Gather all lines with "Hundred" from the records.
=== RAW DATA ===
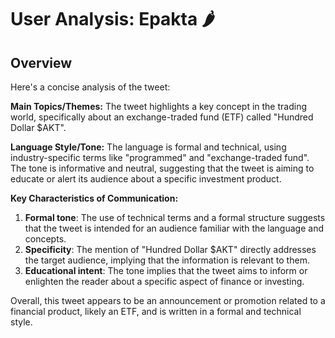 # User Analysis: Epakta 🌶️

## Overview

Here's a concise analysis of the tweet:

**Main Topics/Themes:**
The tweet highlights a key concept in the trading world, specifically about an exchange-traded fund (ETF) called "Hundred Dollar $AKT".

**Language Style/Tone:**
The language is formal and technical, using industry-specific terms like "programmed" and "exchange-traded fund". The tone is informative and neutral, suggesting that the tweet is aiming to educate or alert its audience about a specific investment product.

**Key Characteristics of Communication:**

1. **Formal tone**: The use of technical terms and a formal structure suggests that the tweet is intended for an audience familiar with the language and concepts.
2. **Specificity**: The mention of "Hundred Dollar $AKT" directly addresses the target audience, implying that the information is relevant to them.
3. **Educational intent**: The tone implies that the tweet aims to inform or enlighten the reader about a specific aspect of finance or investing.

Overall, this tweet appears to be an announcement or promotion related to a financial product, likely an ETF, and is written in a formal and technical style.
===
• **RESULT**
The tweet highlights a key concept in the trading world, specifically about an exchange-traded fund (ETF) called "Hundred Dollar $AKT".
2. **Specificity**: The mention of "Hundred Dollar $AKT" directly addresses the target audience, implying that the information is relevant to them.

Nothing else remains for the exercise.